=== Section Start ===

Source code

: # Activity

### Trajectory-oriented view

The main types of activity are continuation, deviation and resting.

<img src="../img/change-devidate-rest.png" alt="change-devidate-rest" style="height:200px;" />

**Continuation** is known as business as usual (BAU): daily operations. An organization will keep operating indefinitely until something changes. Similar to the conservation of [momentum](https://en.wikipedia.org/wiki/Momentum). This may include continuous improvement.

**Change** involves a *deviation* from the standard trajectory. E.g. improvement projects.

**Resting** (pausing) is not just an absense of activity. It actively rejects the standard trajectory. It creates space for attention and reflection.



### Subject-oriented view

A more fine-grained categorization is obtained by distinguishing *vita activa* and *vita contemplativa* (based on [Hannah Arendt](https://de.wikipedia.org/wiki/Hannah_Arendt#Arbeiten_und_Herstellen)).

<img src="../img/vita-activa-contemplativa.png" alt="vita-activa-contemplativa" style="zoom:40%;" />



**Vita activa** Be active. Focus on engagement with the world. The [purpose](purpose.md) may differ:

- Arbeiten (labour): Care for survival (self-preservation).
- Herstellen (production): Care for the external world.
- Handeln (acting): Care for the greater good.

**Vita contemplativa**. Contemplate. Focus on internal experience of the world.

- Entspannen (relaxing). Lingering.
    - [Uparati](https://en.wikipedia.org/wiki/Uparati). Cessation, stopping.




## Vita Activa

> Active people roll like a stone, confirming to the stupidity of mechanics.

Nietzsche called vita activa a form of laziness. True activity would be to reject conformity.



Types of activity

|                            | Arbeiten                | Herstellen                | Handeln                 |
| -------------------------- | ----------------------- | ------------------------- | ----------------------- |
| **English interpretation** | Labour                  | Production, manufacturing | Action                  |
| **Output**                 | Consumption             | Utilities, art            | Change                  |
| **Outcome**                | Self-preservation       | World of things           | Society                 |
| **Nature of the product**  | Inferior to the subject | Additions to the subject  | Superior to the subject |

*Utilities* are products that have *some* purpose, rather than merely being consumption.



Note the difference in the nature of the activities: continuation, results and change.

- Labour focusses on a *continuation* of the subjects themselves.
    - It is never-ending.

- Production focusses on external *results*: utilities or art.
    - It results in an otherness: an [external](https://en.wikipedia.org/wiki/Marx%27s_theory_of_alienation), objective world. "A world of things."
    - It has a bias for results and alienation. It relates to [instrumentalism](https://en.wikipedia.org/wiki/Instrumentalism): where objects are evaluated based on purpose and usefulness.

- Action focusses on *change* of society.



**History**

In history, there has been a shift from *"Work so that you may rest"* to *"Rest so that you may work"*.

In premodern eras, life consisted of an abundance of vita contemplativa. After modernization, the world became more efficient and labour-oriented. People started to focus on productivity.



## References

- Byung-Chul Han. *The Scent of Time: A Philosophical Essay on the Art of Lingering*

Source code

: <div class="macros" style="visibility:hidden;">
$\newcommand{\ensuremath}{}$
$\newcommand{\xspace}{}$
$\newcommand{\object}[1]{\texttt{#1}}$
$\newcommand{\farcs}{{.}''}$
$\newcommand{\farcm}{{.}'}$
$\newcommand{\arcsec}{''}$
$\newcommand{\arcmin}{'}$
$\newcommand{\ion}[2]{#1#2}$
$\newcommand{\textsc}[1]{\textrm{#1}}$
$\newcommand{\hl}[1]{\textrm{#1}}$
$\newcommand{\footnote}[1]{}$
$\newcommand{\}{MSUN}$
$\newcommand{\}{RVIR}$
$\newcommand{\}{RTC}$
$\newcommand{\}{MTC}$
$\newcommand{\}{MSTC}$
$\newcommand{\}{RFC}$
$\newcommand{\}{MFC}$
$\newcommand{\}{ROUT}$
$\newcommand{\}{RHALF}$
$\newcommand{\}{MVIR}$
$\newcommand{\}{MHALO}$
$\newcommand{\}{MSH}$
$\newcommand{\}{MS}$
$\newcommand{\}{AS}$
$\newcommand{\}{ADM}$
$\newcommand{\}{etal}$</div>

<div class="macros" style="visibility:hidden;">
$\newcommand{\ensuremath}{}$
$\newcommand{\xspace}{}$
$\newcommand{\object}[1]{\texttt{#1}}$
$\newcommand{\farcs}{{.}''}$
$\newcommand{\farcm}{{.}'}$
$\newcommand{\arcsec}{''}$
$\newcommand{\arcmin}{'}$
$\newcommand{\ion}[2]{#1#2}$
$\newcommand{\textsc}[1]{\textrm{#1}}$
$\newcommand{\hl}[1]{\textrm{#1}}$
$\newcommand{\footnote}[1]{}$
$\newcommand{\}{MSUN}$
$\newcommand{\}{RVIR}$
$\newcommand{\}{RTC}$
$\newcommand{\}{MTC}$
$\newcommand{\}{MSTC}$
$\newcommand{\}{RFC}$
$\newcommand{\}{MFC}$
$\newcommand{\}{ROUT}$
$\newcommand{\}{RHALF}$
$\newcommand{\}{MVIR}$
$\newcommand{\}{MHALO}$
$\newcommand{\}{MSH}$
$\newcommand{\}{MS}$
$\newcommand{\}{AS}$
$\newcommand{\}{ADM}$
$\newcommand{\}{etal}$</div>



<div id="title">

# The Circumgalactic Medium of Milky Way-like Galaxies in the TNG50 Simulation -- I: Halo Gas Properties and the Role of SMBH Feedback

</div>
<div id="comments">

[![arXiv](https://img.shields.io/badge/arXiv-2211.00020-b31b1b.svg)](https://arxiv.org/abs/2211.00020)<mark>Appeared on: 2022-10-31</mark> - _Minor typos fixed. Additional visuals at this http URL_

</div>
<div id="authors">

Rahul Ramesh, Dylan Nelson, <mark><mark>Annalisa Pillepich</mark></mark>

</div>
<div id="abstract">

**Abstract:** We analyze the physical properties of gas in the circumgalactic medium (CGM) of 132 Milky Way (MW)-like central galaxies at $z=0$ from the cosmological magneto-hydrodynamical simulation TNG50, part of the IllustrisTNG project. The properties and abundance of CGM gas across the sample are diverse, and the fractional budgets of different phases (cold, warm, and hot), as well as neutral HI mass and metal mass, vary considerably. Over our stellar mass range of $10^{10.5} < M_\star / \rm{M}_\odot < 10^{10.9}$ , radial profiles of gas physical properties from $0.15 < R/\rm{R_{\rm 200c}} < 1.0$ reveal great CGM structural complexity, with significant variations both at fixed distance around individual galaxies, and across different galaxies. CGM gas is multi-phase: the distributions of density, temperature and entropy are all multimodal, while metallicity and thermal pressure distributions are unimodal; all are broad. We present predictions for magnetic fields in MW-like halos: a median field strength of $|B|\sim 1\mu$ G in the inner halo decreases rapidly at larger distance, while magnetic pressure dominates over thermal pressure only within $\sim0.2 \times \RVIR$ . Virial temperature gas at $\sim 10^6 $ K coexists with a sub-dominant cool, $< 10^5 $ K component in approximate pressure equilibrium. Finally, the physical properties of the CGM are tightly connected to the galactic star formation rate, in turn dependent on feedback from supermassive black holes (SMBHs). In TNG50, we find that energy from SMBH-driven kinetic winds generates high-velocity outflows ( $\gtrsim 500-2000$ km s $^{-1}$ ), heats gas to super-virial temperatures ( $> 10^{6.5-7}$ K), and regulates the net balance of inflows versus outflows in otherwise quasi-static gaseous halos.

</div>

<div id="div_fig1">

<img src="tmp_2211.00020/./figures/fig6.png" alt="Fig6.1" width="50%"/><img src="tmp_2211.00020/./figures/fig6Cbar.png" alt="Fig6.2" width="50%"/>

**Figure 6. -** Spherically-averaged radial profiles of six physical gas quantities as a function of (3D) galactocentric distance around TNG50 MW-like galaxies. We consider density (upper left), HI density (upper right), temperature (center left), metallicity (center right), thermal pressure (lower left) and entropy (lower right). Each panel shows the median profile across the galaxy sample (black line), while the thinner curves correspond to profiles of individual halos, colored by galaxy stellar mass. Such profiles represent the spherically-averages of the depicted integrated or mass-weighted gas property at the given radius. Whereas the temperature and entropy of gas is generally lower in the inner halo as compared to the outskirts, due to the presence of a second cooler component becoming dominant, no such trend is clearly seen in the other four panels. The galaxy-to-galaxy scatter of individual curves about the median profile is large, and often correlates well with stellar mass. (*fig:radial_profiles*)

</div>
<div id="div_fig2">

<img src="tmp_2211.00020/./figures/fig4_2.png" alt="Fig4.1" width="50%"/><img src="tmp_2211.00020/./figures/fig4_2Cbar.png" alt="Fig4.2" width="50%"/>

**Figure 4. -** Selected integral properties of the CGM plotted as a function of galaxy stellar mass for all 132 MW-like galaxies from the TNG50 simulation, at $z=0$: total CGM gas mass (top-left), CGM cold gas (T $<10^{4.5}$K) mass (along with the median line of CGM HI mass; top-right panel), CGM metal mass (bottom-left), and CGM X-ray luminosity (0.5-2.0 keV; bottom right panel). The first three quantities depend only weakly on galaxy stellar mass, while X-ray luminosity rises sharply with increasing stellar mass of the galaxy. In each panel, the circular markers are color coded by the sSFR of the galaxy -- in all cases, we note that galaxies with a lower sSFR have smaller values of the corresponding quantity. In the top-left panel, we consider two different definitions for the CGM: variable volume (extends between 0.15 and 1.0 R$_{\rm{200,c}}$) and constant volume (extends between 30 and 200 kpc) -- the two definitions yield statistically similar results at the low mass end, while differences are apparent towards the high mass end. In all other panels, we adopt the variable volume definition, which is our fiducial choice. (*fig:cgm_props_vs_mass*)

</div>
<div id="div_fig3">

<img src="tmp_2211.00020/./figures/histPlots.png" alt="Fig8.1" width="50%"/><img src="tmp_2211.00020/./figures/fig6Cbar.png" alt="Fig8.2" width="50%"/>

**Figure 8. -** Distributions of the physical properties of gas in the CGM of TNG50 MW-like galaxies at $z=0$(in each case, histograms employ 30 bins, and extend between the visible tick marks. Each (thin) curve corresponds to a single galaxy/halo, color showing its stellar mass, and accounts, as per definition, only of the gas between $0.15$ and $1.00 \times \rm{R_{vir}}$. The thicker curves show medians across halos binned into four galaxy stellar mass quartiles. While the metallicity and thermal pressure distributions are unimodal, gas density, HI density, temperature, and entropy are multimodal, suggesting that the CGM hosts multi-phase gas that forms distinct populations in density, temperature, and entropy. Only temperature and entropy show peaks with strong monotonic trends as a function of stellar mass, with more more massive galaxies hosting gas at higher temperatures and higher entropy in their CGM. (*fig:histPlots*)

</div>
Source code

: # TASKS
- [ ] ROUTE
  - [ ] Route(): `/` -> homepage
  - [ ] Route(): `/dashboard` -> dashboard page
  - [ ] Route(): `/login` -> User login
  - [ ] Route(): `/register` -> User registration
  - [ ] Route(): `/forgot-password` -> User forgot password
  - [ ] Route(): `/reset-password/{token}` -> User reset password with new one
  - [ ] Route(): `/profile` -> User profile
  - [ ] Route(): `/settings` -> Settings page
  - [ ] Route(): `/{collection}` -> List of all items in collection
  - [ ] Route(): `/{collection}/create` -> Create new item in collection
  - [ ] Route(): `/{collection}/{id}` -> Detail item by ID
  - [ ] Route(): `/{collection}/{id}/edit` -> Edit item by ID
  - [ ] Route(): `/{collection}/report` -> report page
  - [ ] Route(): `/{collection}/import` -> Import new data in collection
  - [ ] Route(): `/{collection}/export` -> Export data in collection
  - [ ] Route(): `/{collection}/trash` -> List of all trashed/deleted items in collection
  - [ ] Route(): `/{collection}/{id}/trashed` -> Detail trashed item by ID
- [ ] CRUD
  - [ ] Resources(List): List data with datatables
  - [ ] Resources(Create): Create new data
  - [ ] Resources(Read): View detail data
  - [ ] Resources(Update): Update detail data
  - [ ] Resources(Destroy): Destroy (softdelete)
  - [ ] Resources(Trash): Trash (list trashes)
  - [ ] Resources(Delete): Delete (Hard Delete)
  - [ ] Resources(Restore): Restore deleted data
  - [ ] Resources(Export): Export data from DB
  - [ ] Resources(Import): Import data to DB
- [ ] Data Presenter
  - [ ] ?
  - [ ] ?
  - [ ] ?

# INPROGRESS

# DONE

=== Section End ===

## GOAL OF THE EXERCISE
Given the records above, restate word for word only the lines starting at the one with "- Labour focusses" and ending at the one with "- Production focusses".

## RESPONSE TO THE TASK
- Labour focusses on a *continuation* of the subjects themselves.
    - It is never-ending.

- Production focusses on external *results*: utilities or art.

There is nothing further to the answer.